SPACERITUAL wrote:odontophobia wrote:
If every Denny's Restaurant could go up in a glorious dumpster fire the world would be a better place. You'll likely find better food at a goddamn Wafflehouse.
100%
Here's the thing... Denny's becomes this late night hang out in areas where there isn't something better. I grew up in this town a few hours from Detroit. After local shows we would all go to this place called the Texan. It was basically the local version of Denny's. Even if it was kind of shitty it was superior.
Now that I'm in Grand Rapids we have a place called the Grand Coney. They serve everything under the fucking sun. Our favorite server there would often refer to one meal as "the Gary" because I would order a Chicken Tender basket with fries, two bread sticks and cottage cheese.
Or I would be hammered and crazy shit would happen. For instance we were there at about 2 a.m. and the place was packed. There was somebody passed out in the men's restroom so some guy went into the women's restroom and took a piss. A girl saw him and flipped the fuck out. She came running out of the bathroom with her pants undone. She was screaming, "Michael! Michael! There's a man in the bathroom." Her boyfriend was this six foot something guy who was acting hard as fuck.
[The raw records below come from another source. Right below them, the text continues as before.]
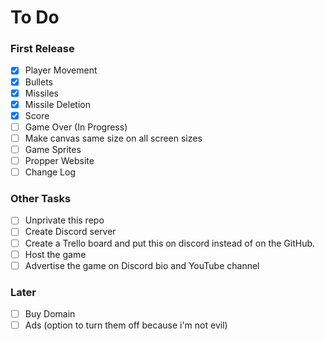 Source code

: # To Do

### First Release

- [X] Player Movement
- [X] Bullets
- [X] Missiles
- [X] Missile Deletion
- [X] Score
- [ ] Game Over (In Progress)
- [ ] Make canvas same size on all screen sizes
- [ ] Game Sprites
- [ ] Propper Website
- [ ] Change Log

### Other Tasks

- [ ] Unprivate this repo
- [ ] Create Discord server
- [ ] Create a Trello board and put this on discord instead of on the GitHub.
- [ ] Host the game
- [ ] Advertise the game on Discord bio and YouTube channel

### Later

- [ ] Buy Domain
- [ ] Ads (option to turn them off because i'm not evil) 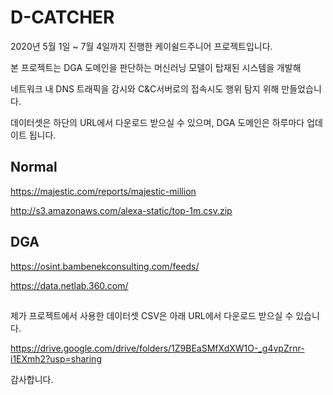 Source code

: # D-CATCHER 

2020년 5월 1일 ~ 7월 4일까지 진행한 케이쉴드주니어 프로젝트입니다.

본 프로젝트는 DGA 도메인을 판단하는 머신러닝 모델이 탑재된 시스템을 개발해 

네트워크 내 DNS 트래픽을 감시와 C&C서버로의 접속시도 행위 탐지 위해 만들었습니다.

데이터셋은 하단의 URL에서 다운로드 받으실 수 있으며, DGA 도메인은 하루마다 업데이트 됩니다.

## Normal

https://majestic.com/reports/majestic-million

http://s3.amazonaws.com/alexa-static/top-1m.csv.zip

## DGA

https://osint.bambenekconsulting.com/feeds/

https://data.netlab.360.com/

## 

제가 프로젝트에서 사용한 데이터셋 CSV은 아래 URL에서 다운로드 받으실 수 있습니다.

https://drive.google.com/drive/folders/1Z9BEaSMfXdXW1O-_g4vpZrnr-i1EXmh2?usp=sharing

감사합니다.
He was grunting like some kind of primate while she yelped "Call the police, call the police." The whole place got really quiet and the man asked, "You gonna call the police?" One of the cooks, probably flipping a few sunny side up eggs yells from the kitchen, "You call the fucking cops." The guy lost his shit and was screaming for the cook to step outside. It was awesome.
Being drunk at shitty local diners is about the best thing in life.